Saturday 25 February 2012






# 40 [17 October 2009]

Some of the Spanish who were held at the make-shift camps on the beach at Argeles were recruited in work parties to extend the already-standing military base at Rivesaltes, little knowing that they would be interned there themselves.

During the '60s when the Harkis were housed at Rivesaltes the huts were in bad repair, most of them uninhabitable, so they slept in tents. When the last Harkis left the camp in 1970 they were housed on an especially constructed estate, unfortunately on a flood-plain, even after flooding they remain there today.

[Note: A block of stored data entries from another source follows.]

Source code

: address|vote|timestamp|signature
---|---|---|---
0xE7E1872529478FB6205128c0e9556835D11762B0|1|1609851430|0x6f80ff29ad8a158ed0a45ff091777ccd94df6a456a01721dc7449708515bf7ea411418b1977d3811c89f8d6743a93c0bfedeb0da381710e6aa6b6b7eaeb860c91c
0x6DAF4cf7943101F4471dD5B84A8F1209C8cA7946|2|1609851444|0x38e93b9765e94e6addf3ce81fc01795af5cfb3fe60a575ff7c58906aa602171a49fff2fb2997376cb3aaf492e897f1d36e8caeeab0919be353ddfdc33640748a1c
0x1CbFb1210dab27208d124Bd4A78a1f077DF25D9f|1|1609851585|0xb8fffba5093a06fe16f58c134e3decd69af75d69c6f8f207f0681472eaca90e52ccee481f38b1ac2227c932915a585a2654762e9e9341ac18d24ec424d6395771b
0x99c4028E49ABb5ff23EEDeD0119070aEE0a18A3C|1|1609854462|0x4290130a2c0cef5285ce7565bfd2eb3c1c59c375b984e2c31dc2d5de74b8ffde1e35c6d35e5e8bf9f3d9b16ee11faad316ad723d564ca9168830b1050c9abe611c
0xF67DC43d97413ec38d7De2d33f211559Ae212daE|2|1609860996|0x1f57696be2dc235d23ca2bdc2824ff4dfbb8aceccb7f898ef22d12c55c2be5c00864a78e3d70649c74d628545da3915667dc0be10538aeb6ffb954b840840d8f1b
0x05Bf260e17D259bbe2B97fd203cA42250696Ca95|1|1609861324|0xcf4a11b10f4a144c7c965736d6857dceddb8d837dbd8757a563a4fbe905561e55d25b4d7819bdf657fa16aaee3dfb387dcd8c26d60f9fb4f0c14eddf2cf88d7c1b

One issue that has interested me is the organisation of the camp during the war, at no time were German Nazis involved in the running of the camp, it was the Vichy administration who were in charge. The Jews who were sent to Auschwitz were sent by Vichy government chief-of-police Rene Bousquet; the Nazis had requested 40,000 Jews to be sent to concentration camps in Eastern Europe from the south of France, he sent an extra 10,000, 2,313 of which were from Rivesaltes. Elodie explained that in this way Rivesaltes played a real part in the Final Solution. The guards were all French, mostly local Gendarmes from Rivesaltes and Perpignan.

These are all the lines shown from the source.